Molly l'attendait à la maison, un air dur sur le visage. Arthur lui prit la main, l'air gêné.
"Je vais bien." répondit-elle à sa question non formulée. "Parfois, je me dis que ces gosses me rendront folle ; mais j'espère qu'au fond, je suis plus solide que ça."
"Je vais leur parler." dit Arthur.
Au fond, il ne savait pas ce qu'il allait leur dire. Molly réussissait bien à être ferme devant eux, ce n'était pas pour qu'il aille gâcher cela en leur reprochant de faire pleurer leur mère. Mais il poussa la porte quand même. A sa grande surprise, aucun hurlement ne l'accueillit. Il espéra qu'ils n'étaient pas repartis par la fenêtre. Mais non, ils l'attendaient bien dans leur lit.
"On voulait dire..." commença George.
"... qu'on aurait pu rentrer avant. On vous regardait de l'extérieur. On vous a laissés tranquilles, au début. On a attendu que le serveur apporte le dessert."
"Ah." que pouvait-il leur dire, dans ces circonstances. Surtout après avoir été suffisamment naïf pour s'attendre, peut-être, à des excuses.
"Non, parce qu'on ne voulait pas que vous pensiez qu'on a mis si longtemps à vous retrouver ! On devine mieux que ça, et on pédale vite !" dit George d'un air de défi. Arthur soupira profondément.
"Et puis, sinon, le dessert aurait été perdu ! Alors que là, on a pu le prendre dans les assiettes !" continua Fred.
George écarta la main, révélant un morceau écrasé de parfait aux fraises.

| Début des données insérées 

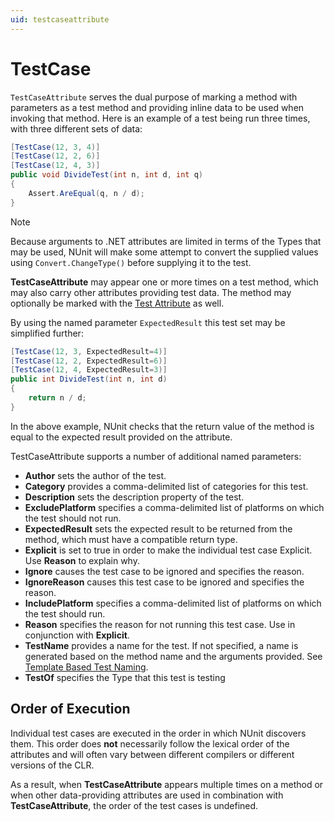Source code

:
```yaml
---
uid: testcaseattribute
---
```


# TestCase

`TestCaseAttribute` serves the dual purpose of marking a method with
parameters as a test method and providing inline data to be used when
invoking that method. Here is an example of a test being run three
times, with three different sets of data:

```csharp
[TestCase(12, 3, 4)]
[TestCase(12, 2, 6)]
[TestCase(12, 4, 3)]
public void DivideTest(int n, int d, int q)
{
    Assert.AreEqual(q, n / d);
}
```

> [!NOTE]
> Because arguments to .NET attributes are limited in terms of the Types that may be used, NUnit will make some attempt to convert the supplied values using `Convert.ChangeType()` before supplying it to the test.

**TestCaseAttribute** may appear one or more times on a test method,
which may also carry other attributes providing test data.
The method may optionally be marked with the [Test Attribute](test.md) as well.

By using the named parameter `ExpectedResult` this test set may be simplified
further:

```csharp
[TestCase(12, 3, ExpectedResult=4)]
[TestCase(12, 2, ExpectedResult=6)]
[TestCase(12, 4, ExpectedResult=3)]
public int DivideTest(int n, int d)
{
    return n / d;
}
```

In the above example, NUnit checks that the return
value of the method is equal to the expected result provided on the attribute.

TestCaseAttribute supports a number of additional named parameters:

* **Author** sets the author of the test.
* **Category** provides a comma-delimited list of categories for this test.
* **Description** sets the description property of the test.
* **ExcludePlatform** specifies a comma-delimited list of platforms on which the test should not run.
* **ExpectedResult** sets the expected result to be returned from the method, which must have a compatible return type.
* **Explicit** is set to true in order to make the individual test case Explicit. Use **Reason** to explain why.
* **Ignore** causes the test case to be ignored and specifies the reason.
* **IgnoreReason** causes this test case to be ignored and specifies the reason.
* **IncludePlatform** specifies a comma-delimited list of platforms on which the test should run.
* **Reason** specifies the reason for not running this test case. Use in conjunction with **Explicit**.
* **TestName** provides a name for the test. If not specified, a name is generated based on the method name and the arguments provided. See [Template Based Test Naming](xref:templatebasedtestnaming).
* **TestOf** specifies the Type that this test is testing

## Order of Execution

Individual test cases are executed in the order in which NUnit discovers them.
This order does **not** necessarily follow the lexical order of the attributes
and will often vary between different compilers or different versions of the CLR.

As a result, when **TestCaseAttribute** appears multiple times on a method
or when other data-providing attributes are used in combination with
**TestCaseAttribute**, the order of the test cases is undefined.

"Vous en voulez un peu ?" demanda-t-il. "On peut partager, c'est le vôtre, après tout. On a voulu proposer à maman, mais elle était trop en colère." et pour une fois, il n'y avait pas de provocation dans sa voix.
Arthur soupira encore une fois. "Non, vous pouvez le garder. Mangez-le." George ne se fit pas prier en le découpa en deux, en laissant une moitié à son frère, avant d'engloutir sa part.
"Bonne nuit." dit Arthur, sans se résigner à crier. "Ne recommencez pas, surtout."
"Promis !" s'exclamèrent les jumeaux d'une seule voix.
Et Arthur, en signe de paix, fit semblant de n'avoir pas entendu le discret : "On trouvera autre chose de mieux la prochaine fois."